I shrugged. “Lucky me, I had pretty cool neighbors.” As the tea bags steeped, I slipped on a bright orange oven mitt and pulled his meal from the oven. “Hope you like veggies.”

“Love ‘em.” Tierney grinned.

*

“When was the last time you ate?” I asked him a while later as his plate emptied.

He finished chewing a mouthful of potatoes, his face thoughtful. “Sometime yesterday evening. I passed through a town south of here — Gables? It was the last bit of civilization I saw before Waterford. I picked up some nonperishable items but…” He cleared his throat and gave me a sheepish grin. “I ate them shortly thereafter.”

I chuckled, and then sipped my steaming coffee. “Well, eat up. It’s not every day I get to have company.”

“Aren’t you going to eat?”

“I ate a little while ago,” I told him. I set the mug on the uneven wood of the table with a thunk.

We were silent as Tierney polished off his meal. When he finished, I gathered up the dishes and offered him the plate of cookies once more. He waved me off with a groan.

“Couldn’t possibly.
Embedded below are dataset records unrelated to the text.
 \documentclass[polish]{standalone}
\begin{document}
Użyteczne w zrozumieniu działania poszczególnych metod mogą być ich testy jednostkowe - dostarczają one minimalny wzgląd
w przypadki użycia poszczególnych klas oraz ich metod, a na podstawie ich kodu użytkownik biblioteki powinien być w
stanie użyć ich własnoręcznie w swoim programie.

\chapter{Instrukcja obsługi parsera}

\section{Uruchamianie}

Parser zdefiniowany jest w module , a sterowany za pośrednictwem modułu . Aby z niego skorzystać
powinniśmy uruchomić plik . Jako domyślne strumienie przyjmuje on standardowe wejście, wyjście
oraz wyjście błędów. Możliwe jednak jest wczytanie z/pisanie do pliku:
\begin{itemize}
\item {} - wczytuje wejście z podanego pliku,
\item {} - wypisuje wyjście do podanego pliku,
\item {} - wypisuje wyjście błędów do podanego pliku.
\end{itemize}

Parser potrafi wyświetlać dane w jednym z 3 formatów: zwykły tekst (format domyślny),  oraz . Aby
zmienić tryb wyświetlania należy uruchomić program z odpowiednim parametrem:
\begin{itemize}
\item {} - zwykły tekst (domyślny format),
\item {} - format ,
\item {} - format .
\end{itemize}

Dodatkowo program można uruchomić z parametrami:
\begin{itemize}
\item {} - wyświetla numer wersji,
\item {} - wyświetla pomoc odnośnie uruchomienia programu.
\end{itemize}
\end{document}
I’m stuffed to the brim.”

“Did you have someone to cook for you there?” I asked, wondering if he’d left behind some little Irish wife to come traipse about the States.
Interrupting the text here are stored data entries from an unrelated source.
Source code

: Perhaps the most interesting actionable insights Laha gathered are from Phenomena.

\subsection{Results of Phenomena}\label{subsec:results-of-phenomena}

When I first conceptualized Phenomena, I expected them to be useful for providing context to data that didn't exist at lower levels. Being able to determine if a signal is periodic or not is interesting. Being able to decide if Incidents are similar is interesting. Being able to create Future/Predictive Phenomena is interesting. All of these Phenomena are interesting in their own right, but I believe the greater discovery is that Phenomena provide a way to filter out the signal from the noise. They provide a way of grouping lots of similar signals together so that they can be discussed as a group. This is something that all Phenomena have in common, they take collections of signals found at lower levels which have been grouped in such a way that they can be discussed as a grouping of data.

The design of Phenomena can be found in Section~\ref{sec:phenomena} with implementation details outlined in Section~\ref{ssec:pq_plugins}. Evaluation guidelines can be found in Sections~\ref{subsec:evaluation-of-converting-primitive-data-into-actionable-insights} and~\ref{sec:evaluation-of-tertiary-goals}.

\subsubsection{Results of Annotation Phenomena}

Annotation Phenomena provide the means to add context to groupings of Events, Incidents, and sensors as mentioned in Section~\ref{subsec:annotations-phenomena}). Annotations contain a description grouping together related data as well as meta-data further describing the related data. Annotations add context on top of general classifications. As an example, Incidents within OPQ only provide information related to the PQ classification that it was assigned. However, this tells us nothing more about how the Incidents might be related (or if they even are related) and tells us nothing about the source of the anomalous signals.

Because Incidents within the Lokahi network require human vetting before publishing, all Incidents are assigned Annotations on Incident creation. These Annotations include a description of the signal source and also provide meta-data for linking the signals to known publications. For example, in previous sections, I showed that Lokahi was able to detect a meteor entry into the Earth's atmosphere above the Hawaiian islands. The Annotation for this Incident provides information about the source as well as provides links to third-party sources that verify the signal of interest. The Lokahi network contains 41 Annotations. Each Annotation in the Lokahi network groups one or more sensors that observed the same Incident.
“Oh, no,” he said, his grin wry. “Me mum. I moved home after losing the job. Couldn’t afford my fancy Dublin flat anymore.”

“Sorry to hear that,” I said. “I’ve heard Dublin is a neat city.”

Tierney nodded, and then toasted me with his cow-spotted mug. “Thanks for dinner. And the tea.”

“You’re very welcome.” I caught his pale eyes and winked. “It was nice to have company.”

Goddess, help me. Was I flirting?

With a big stretch and a sigh, Tierney stood. “Well, Mena McGinty, I should be off. It’s goin’ to be dark by the time I reach Waterford town.”

I wrinkled my nose. “Were you planning on staying at the motel? It’s not the nicest.”

“I’m not too sure where I’m headed, to be honest,” he answered, holding his palms out as if to say who knows?

My heart skipped a beat as I flashed back to my own arrival in Waterford. I hadn’t known where I was going, either. Sarah had put me back on track, giving me a home to get started.

Tierney continued. “I’m running short on funds. Should probably pick me up some employment. ’Til I earn a little money for the flight home. It’s summer, there’s loads of campgrounds, aren’t there? I’ll be dandy.”

I remembered my mother’s lecture from earlier this summer: “You’ve got to start taking risks again.”

“Tierney,” I burst out as he looped his arm through his backpack. “Why don’t you stay here? The couch folds out.”

He raised one of those yummy eyebrows. “Yeah? You don’t know me, Mena McGinty.”

I recalled what Sarah told me three years ago as I’d sat lonely and forlorn in the Diner on a frigid, snowy night and repeated it now. “I don’t need to know you, Tierney Sheehan. All I need to know is you need some place to stay.”